— Сомневаюсь, что она когда-нибудь появится здесь, — покачал он головой.
26. Смотрите, наш учитель с книгой!
Осень пришла с порывистыми ветрами над землей, до того выжженной, что напоминала красную золу. Тем не менее виноградные гроздья наливались соком на этой сухой земле, а черные оливы обещали богатый урожай, если только ночная буря как-нибудь не собьет их преждевременно. Остроконечные вершины гор резко выделялись на фоне желтого вечереющего неба, и когда приходила созревшая тьма, просвечивающие насквозь гроздья звезд казались подвешенными ниже и ближе, чем раньше, как будто их тоже собирались срезать, как гроздья винограда.

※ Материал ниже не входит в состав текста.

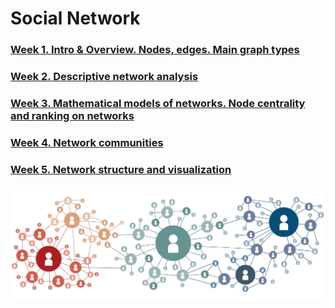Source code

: # Social Network


### [Week 1. Intro & Overview. Nodes, edges. Main graph types](https://www.youtube.com/watch?v=0-qKgkPTuA8)
### [Week 2. Descriptive network analysis](https://www.youtube.com/watch?v=BwSSZ6G10zA)
### [Week 3. Mathematical models of networks. Node centrality and ranking on networks](https://www.youtube.com/watch?v=UqiS64BQGpI)
### [Week 4. Network communities](https://www.youtube.com/watch?v=2IgKdUukmqk)
### [Week 5. Network structure and visualization](https://www.youtube.com/watch?v=nK9Sm-Xihwg) 

![Screenshot](color_graph.png)

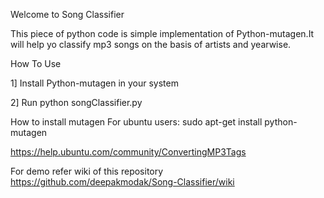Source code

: Welcome to Song Classifier

This piece of python code is simple implementation of Python-mutagen.It will help yo classify mp3 songs 
on the basis of artists and yearwise.

How To Use

1] Install Python-mutagen in your system

2] Run python songClassifier.py



How to install mutagen
For ubuntu users:
sudo apt-get install python-mutagen

https://help.ubuntu.com/community/ConvertingMP3Tags



For demo refer wiki of this repository 
https://github.com/deepakmodak/Song-Classifier/wiki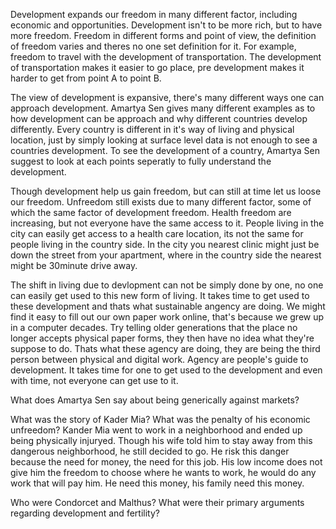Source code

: 
Development expands our freedom in many different factor, including economic and opportunities. Development isn't to be more rich, but to have more freedom. Freedom in different forms and point of view, the definition of freedom varies and theres no one set definition for it. For example, freedom to travel with the development of transportation. The development of transportation makes it easier to go place, pre development makes it harder to get from point A to point B.

The view of development is expansive, there's many different ways one can approach development. Amartya Sen gives many different examples as to how development can be approach and why different countries develop differently. Every country is different in it's way of living and physical location, just by simply looking at surface level data is not enough to see a countries development. To see the development of a country, Amartya Sen suggest to look at each points seperatly to fully understand the development.

Though development help us gain freedom, but can still at time let us loose our freedom. Unfreedom still exists due to many different factor, some of which the same factor of development freedom. Health freedom are increasing, but not everyone have the same access to it. People living in the city can easily get access to a health care location, its not the same for people living in the country side. In the city you nearest clinic might just be down the street from your apartment, where in the country side the nearest might be 30minute drive away.

The shift in living due to devlopment can not be simply done by one, no one can easily get used to this new form of living. It takes time to get used to these development and thats what sustainable angency are doing. We might find it easy to fill out our own paper work online, that's because we grew up in a computer decades. Try telling older generations that the place no longer accepts physical paper forms, they then have no idea what they're suppose to do. Thats what these agency are doing, they are being the third person between physical and digital work. Agency are people's guide to development. It takes time for one to get used to the development and even with time, not everyone can get use to it. 

What does Amartya Sen say about being generically against markets?

What was the story of Kader Mia? What was the penalty of his economic unfreedom?
Kander Mia went to work in a neighborhood and ended up being physically injuryed. Though his wife told him to stay away from this dangerous neighborhood, he still decided to go. He risk this danger because the need for money, the need for this job. His low income does not give him the freedom to choose where he wants to work, he would do any work that will pay him. He need this money, his family need this money. 

Who were Condorcet and Malthus? What were their primary arguments regarding development and fertility?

Туристы приехали и уехали, оставив после себя тонны мусора на пляже, общий подъем в торговле и нескольких девушек в несчастье.
Лавочка Жорди тоже переживала свой скромный расцвет. В один прекрасный момент он вдруг увидел все ее убожество — и решил поправить дело. Ночью выкрасил прилавок и свой единственный стул в синий цвет, да, он даже раздобыл кусок синей материи и завесил им дверь чуланчика за прилавком.

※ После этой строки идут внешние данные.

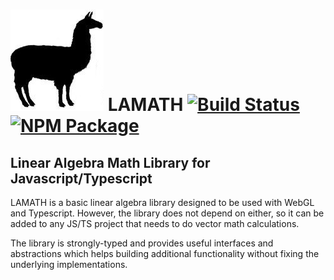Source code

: 
# ![Logo](images/llama.jpg) LAMATH [![Build Status](https://travis-ci.org/johtela/lamath.svg?branch=master)](https://travis-ci.org/johtela/lamath) [![NPM Package](https://badge.fury.io/js/lamath.svg)](https://www.npmjs.com/package/lamath)
## Linear Algebra Math Library for Javascript/Typescript 

LAMATH is a basic linear algebra library designed to be used with WebGL and Typescript. However, the library does not depend on either, so it can be added to any JS/TS project that needs to do vector math calculations.

The library is strongly-typed and provides useful interfaces and abstractions which helps building additional functionality without fixing the underlying implementations.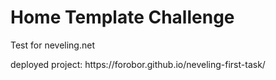 <h1>Home Template Challenge</h1>
<p>Test for neveling.net</p>
<p>deployed project: https://forobor.github.io/neveling-first-task/</p>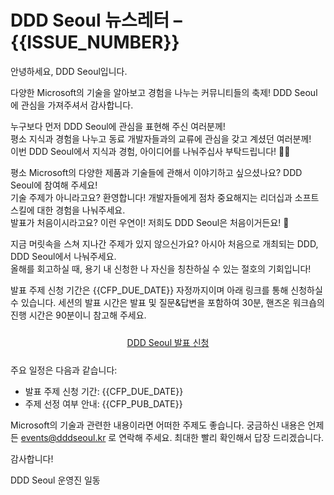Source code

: # DDD Seoul 뉴스레터 &ndash; {{ISSUE_NUMBER}}

안녕하세요, DDD Seoul입니다.

다양한 Microsoft의 기술을 알아보고 경험을 나누는 커뮤니티들의 축제! DDD Seoul에 관심을 가져주셔서 감사합니다.

누구보다 먼저 DDD Seoul에 관심을 표현해 주신 여러분께!<br />
평소 지식과 경험을 나누고 동료 개발자들과의 교류에 관심을 갖고 계셨던 여러분께!<br />
이번 DDD Seoul에서 지식과 경험, 아이디어를 나눠주십사 부탁드립니다! 🙇‍♂️

평소 Microsoft의 다양한 제품과 기술들에 관해서 이야기하고 싶으셨나요? DDD Seoul에 참여해 주세요!<br />
기술 주제가 아니라고요? 환영합니다! 개발자들에게 점차 중요해지는 리더십과 소프트 스킬에 대한 경험을 나눠주세요.<br />
발표가 처음이시라고요? 이런 우연이! 저희도 DDD Seoul은 처음이거든요! 🤩

지금 머릿속을 스쳐 지나간 주제가 있지 않으신가요? 아시아 처음으로 개최되는 DDD, DDD Seoul에서 나눠주세요.<br />
올해를 회고하실 때, 용기 내 신청한 나 자신을 칭찬하실 수 있는 절호의 기회입니다!

발표 주제 신청 기간은 {{CFP_DUE_DATE}} 자정까지이며 아래 링크를 통해 신청하실 수 있습니다. 세션의 발표 시간은 발표 및 질문&답변을 포함하여 30분, 핸즈온 워크숍의 진행 시간은 90분이니 참고해 주세요.

<div style="text-align: center; padding: 10px 0px;">
    <a class="btn btn-link" href="https://dddseoul.kr/#cfp" title="DDD Seoul" target="_blank">DDD Seoul 발표 신청</a>
</div>

주요 일정은 다음과 같습니다:

- 발표 주제 신청 기간: {{CFP_DUE_DATE}}
- 주제 선정 여부 안내: {{CFP_PUB_DATE}}

Microsoft의 기술과 관련한 내용이라면 어떠한 주제도 좋습니다. 궁금하신 내용은 언제든 events@dddseoul.kr 로 연락해 주세요. 최대한 빨리 확인해서 답장 드리겠습니다.

감사합니다!

DDD Seoul 운영진 일동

Свой единственный костюм он обычно чистил с помощью кофе, а брюки стал класть под матрас накануне вечером, если собирался навестить Анжелу Тересу и ее постояльцев.

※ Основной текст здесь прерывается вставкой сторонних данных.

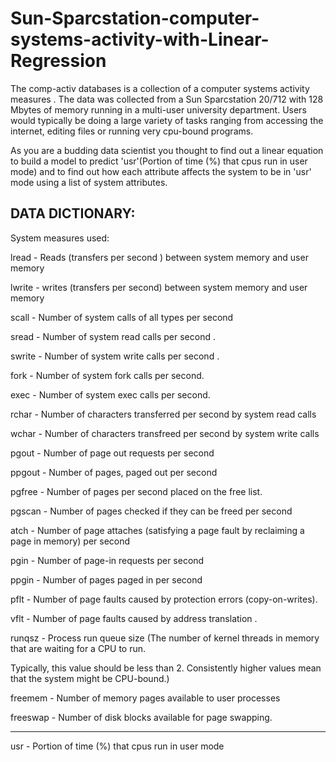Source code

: # Sun-Sparcstation-computer-systems-activity-with-Linear-Regression

The comp-activ databases is a collection of a computer systems activity measures .
The data was collected from a Sun Sparcstation 20/712 with 128 Mbytes of memory running in a multi-user university department. Users would typically be doing a large variety of tasks ranging from accessing the internet, editing files or running very cpu-bound programs. 

As you are a budding data scientist you thought to find out a linear equation to build a model to predict 'usr'(Portion of time (%) that cpus run in user mode) and to find out how each attribute affects the system to be in 'usr' mode using a list of system attributes.

DATA DICTIONARY:
-----------------------
System measures used:

lread - Reads (transfers per second ) between system memory and user memory

lwrite - writes (transfers per second) between system memory and user memory

scall - Number of system calls of all types per second

sread - Number of system read calls per second .

swrite - Number of system write calls per second .

fork - Number of system fork calls per second.

exec - Number of system exec calls per second.

rchar - Number of characters transferred per second by system read calls

wchar - Number of characters transfreed per second by system write calls

pgout - Number of page out requests per second

ppgout - Number of pages, paged out per second

pgfree - Number of pages per second placed on the free list.

pgscan - Number of pages checked if they can be freed per second

atch - Number of page attaches (satisfying a page fault by reclaiming a page in memory) per second

pgin - Number of page-in requests per second

ppgin - Number of pages paged in per second

pflt - Number of page faults caused by protection errors (copy-on-writes).

vflt - Number of page faults caused by address translation .

runqsz - Process run queue size (The number of kernel threads in memory that are waiting for a CPU to run.

Typically, this value should be less than 2. Consistently higher values mean that the system might be CPU-bound.)

freemem - Number of memory pages available to user processes

freeswap - Number of disk blocks available for page swapping.

------------------------
usr - Portion of time (%) that cpus run in user mode

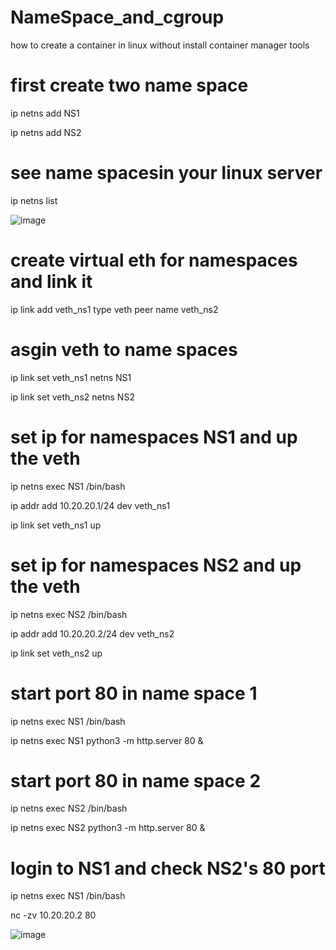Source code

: # NameSpace_and_cgroup
how to create a container in linux without install container manager tools

# first create two name space 
ip netns add NS1

ip netns add NS2

# see name spacesin your linux server
ip netns list

![image](https://github.com/ehsanDadashi/NameSpace_and_cgroup/assets/29996315/6e3dbd65-0d22-4ab6-a4ac-2bf607be8218)

# create virtual eth for namespaces and link it
ip link add veth_ns1 type veth peer name veth_ns2

# asgin veth to name spaces
ip link set veth_ns1  netns NS1

ip link set veth_ns2  netns NS2

# set ip for namespaces NS1 and up the veth
ip netns exec NS1 /bin/bash

ip addr add 10.20.20.1/24 dev veth_ns1

ip link set veth_ns1 up

# set ip for namespaces NS2 and up the veth
ip netns exec NS2 /bin/bash

ip addr add 10.20.20.2/24 dev veth_ns2

ip link set veth_ns2 up

# start port 80 in name space 1
ip netns exec NS1 /bin/bash

ip netns exec NS1 python3 -m http.server 80 &

# start port 80 in name space 2
ip netns exec NS2 /bin/bash

ip netns exec NS2 python3 -m http.server 80 &

# login to NS1 and check NS2's 80 port 
ip netns exec NS1 /bin/bash

nc -zv 10.20.20.2 80

![image](https://github.com/ehsanDadashi/NameSpace_and_cgroup/assets/29996315/6d8ad1d8-1682-4487-a07b-3103c9284fbf)

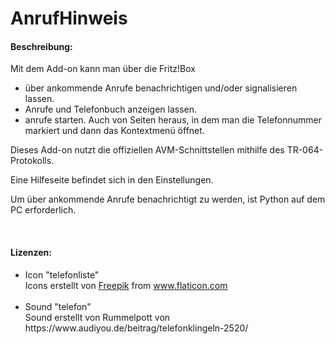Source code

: # AnrufHinweis

<h4>Beschreibung:</h4>
Mit dem Add-on kann man über die Fritz!Box
<ul>
	<li>über ankommende Anrufe benachrichtigen und/oder signalisieren lassen.</li>
	<li>Anrufe und Telefonbuch anzeigen lassen.</li>
	<li>anrufe starten. Auch von Seiten heraus, in dem man die Telefonnummer markiert und dann das Kontextmenü öffnet.</li>
</ul>

<p>
Dieses Add-on nutzt die offiziellen AVM-Schnittstellen mithilfe des TR-064-Protokolls.
</p><p>
Eine Hilfeseite befindet sich in den Einstellungen.
</p><p>
Um über ankommende Anrufe benachrichtigt zu werden, ist Python auf dem PC erforderlich.
</p>
</br>
<h4>Lizenzen:</h4>
<ul>
	<li>Icon "telefonliste"
<div>Icons erstellt von <a href="https://www.freepik.com" title="Freepik">Freepik</a> from <a href="https://www.flaticon.com/de/" title="Flaticon">www.flaticon.com</a></div>
    </br>
	</li>
	<li>Sound "telefon"<br>
Sound erstellt von Rummelpott von https://www.audiyou.de/beitrag/telefonklingeln-2520/
  </li>
</ul>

Он опять начал читать, Разговоры и споры с Давидом, перелистывание его книг вновь пробудили в Жорди прежнюю жажду чтения. С удивлением, как будто бег времени застал его врасплох, он заметил, что начинает становиться дальнозорким. Достал себе очки, и теперь часто сидел вечерами под своей единственной тусклой лампочкой и читал взятые у Давида книги или свои собственные старые, он держал их в ящике под постелью. Увидев свое отражение в черном стекле окна, усмехался, как будто видел старого знакомого в маске.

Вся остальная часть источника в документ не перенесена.